2) Hoare Logic (10 Points)[Bearbeiten | Quelltext bearbeiten]
{true}
{true} (consequence rule; simplify pre-condition)
{0 = (n − n) · m} (assignment rule)
x := n;
{0 = (n − x) · m} (assignment rule)
y := 0;
{y = (n − x) · m} (from conditional rule)
if (m != 0) {
{(m != 0) ∧ (y = (n − x) · m)} (consequence; strengthen pre-condition y = (n − x) · m)

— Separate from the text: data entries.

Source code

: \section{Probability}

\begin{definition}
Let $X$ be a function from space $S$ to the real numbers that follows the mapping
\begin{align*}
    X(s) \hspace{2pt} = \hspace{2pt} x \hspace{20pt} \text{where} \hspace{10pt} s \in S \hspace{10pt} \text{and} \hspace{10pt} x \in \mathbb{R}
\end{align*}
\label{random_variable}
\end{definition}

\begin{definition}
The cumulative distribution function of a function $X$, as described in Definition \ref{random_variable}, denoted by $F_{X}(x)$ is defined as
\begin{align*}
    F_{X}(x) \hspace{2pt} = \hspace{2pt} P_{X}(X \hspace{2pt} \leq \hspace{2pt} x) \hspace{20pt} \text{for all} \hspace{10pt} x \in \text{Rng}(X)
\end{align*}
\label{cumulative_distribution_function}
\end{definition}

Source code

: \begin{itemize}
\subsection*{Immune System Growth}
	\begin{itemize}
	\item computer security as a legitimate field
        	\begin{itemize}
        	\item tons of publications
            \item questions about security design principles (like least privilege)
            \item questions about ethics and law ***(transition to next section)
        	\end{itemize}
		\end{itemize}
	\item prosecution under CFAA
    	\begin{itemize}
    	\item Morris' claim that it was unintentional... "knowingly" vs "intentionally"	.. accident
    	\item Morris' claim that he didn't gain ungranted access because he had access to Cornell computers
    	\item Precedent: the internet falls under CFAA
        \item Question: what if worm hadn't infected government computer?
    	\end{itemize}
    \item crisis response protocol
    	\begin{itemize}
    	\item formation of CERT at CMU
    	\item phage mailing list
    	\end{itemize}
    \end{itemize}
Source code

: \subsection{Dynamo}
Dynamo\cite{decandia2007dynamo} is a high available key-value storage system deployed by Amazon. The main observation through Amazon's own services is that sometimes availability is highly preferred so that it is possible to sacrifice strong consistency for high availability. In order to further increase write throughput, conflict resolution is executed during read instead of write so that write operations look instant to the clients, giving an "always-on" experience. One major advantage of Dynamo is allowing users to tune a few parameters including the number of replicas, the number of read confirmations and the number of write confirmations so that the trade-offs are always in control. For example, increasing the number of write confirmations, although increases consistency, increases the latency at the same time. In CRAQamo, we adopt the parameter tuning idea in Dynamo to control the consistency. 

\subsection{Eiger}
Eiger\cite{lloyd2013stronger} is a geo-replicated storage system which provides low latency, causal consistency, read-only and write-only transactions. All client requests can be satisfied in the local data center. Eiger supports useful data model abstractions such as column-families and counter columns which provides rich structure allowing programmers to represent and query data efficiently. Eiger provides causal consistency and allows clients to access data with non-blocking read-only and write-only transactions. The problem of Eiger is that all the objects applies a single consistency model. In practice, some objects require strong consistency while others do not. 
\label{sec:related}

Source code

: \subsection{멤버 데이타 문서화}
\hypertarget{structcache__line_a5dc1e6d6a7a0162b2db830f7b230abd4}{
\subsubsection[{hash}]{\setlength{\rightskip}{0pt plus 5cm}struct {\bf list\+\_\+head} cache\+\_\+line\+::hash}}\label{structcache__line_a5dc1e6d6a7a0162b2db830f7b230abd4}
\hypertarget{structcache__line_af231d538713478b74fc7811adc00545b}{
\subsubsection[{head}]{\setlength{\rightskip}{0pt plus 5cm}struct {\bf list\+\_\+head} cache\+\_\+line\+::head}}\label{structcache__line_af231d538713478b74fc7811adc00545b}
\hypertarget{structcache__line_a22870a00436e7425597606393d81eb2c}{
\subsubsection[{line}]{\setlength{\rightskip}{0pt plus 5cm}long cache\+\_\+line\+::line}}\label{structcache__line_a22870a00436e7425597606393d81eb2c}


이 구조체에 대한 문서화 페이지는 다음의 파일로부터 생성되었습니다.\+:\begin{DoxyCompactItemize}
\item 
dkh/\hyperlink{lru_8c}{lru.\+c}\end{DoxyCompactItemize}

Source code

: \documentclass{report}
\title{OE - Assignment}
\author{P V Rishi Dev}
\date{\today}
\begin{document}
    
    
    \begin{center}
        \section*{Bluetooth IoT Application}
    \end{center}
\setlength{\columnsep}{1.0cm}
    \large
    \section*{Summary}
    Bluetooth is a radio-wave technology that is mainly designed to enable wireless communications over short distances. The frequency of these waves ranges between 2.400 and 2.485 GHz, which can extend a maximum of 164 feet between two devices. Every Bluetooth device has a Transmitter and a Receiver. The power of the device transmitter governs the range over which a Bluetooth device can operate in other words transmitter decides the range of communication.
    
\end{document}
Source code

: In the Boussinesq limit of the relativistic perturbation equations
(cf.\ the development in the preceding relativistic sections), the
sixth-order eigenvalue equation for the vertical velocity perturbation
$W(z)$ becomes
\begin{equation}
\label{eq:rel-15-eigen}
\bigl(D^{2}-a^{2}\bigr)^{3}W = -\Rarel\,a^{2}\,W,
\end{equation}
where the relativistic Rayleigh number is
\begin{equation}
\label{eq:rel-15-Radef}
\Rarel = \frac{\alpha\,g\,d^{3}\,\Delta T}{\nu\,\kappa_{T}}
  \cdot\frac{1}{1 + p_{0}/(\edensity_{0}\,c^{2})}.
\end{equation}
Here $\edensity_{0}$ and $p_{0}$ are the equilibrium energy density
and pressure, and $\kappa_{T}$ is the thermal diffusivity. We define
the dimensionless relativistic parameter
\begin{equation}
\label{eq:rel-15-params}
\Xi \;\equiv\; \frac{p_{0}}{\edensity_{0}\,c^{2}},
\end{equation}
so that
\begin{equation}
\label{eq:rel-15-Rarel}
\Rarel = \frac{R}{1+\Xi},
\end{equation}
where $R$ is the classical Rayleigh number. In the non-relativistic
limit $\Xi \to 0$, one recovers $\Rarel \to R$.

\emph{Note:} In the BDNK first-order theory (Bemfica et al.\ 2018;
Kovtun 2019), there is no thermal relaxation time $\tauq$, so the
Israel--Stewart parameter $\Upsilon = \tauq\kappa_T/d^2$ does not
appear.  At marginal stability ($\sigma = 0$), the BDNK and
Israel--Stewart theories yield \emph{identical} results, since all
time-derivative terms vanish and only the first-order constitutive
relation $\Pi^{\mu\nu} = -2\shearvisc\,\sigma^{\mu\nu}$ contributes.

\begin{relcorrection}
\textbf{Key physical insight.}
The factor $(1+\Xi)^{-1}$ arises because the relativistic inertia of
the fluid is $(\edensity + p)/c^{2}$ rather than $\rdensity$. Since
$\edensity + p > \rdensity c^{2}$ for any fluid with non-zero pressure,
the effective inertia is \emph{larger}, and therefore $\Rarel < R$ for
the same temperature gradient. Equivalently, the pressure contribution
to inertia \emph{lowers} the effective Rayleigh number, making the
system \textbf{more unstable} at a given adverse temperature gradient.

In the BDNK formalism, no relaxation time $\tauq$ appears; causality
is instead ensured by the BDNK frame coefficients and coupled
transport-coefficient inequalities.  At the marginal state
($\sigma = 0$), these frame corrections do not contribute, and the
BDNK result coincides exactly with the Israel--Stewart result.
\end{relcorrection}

{y = (n − x) · m} (loop invariant from loop rule)
while (x != 0) {
{y = (n − x) · m} (consequence rule, is equal to expression below)
{y = (n − x + 1) · m − m} (consequence rule, is equal to expression below)
{y + m = (n − (x − 1)) · m} (assignment rule)
x = x - 1;
{y + m = (n − x) · m} (assignment rule)
y = y + m;
{y = (n − x) · m}
}
{(x = 0) ∧ (y = (n − x) · m)} (loop rule)
{(y = n · m)} (consequence rule)
} else {
{(m = 0) ∧ (y = (n − x) · m)} (consequence; strengthen pre-condition)
{(y = n · m)} (skip rule) [(m = 0) ∧ (y = n * m)]
skip;
{(y = n · m)}
}
{(y = n · m)} (conditional rule)
{y = n · m}
3.) Invariants (10 Points)[Bearbeiten | Quelltext bearbeiten]
- (x ≤ 100) ∧ (y ≤ 100): Non-inductive invariant. Invariant since program terminates with x = y = 100. Non-inductive, since successor of x = 50 and y = 100 violates the assertion.
- (y - x) ≤ 50: Inductive Invariant. Base case holds (x = 0, y = 50). Induction step: x is always increased by 1, y only every second time, therefore the difference (y-x) can only become smaller and was already smaller or equal than 50.
- x != y: Neither, Program terminates with x = y = 100, which violates the assertion.
4.) Temporal Logic (5 + 5 Points)[Bearbeiten | Quelltext bearbeiten]
a)[Bearbeiten | Quelltext bearbeiten]
- AXa - {s2}
- EXa - {s0, s1, s2}
- AFb - {s0, s1}
- EGa - {s0, s1, s2}
- A(a U b) - {s0}
b)[Bearbeiten | Quelltext bearbeiten]
- LTL formula AFGa - {s0, s1, s2}
- CTL formula AFAGa - {s0, s1, s2}
Do the formulas (i) and (ii) above express the same property?
Yes.
5.) Decision procedures (5 + 5 Points)[Bearbeiten | Quelltext bearbeiten]
a)[Bearbeiten | Quelltext bearbeiten]
1) p ∧ q ∧ (¬p ∨ ¬q ∨ r) ∧ (¬r ∨ ¬t) ∧ (t ∨ s) ∧ ¬s ➔ No solution, p ∧ q ∧ r ∧ ¬t ∧ s !! but this can't be since ¬s is also asked for.
2) (x ∨ y) ∧ (¬x ∨ ¬y) ∧ (y ∨ z) ∧ (¬y ∨ ¬z) ∧ (z ∨ x) ∧ (¬z ∨ ¬x) ➔
➔ No solution:
- Decision Level 1 ¬x → ¬x ∧ z ∧ y !! this can't be since ¬y would also be needed.
- Decision Level 0 x → x ∧ ¬y ∧ z !! this can't be since ¬z would also be needed.
3) (¬x ∨ y) ∧ (x ∨ ¬y) ∧ (¬y ∨ z) ∧ (y ∨ ¬z) ∧ (z ∨ ¬z) ➔ Solution: ¬x ∧ ¬y ∧ ¬z
4) q ∧ (¬r ∨ ¬q) ∧ t ∧ (t ∨ ¬t ∨ r) ∧ (¬t ∨ r) ➔ No solution, q ∧ ¬r ∧ t !! but this can't be since ¬t is also asked for.
5) (x ∨ y) ∧ (¬x ∨ ¬y) ∧ (y ∨ ¬z) ∧ z ∧ (¬x ∨ z) ➔ Solution: z ∧ y ∧ ¬x
b) Tseitin transformation[Bearbeiten | Quelltext bearbeiten]
Construct an equi-satisfiable formula: You introduce a new variable for each of the subformulas. Then rewrite them into CNF. You get subformulas with only constant blowup.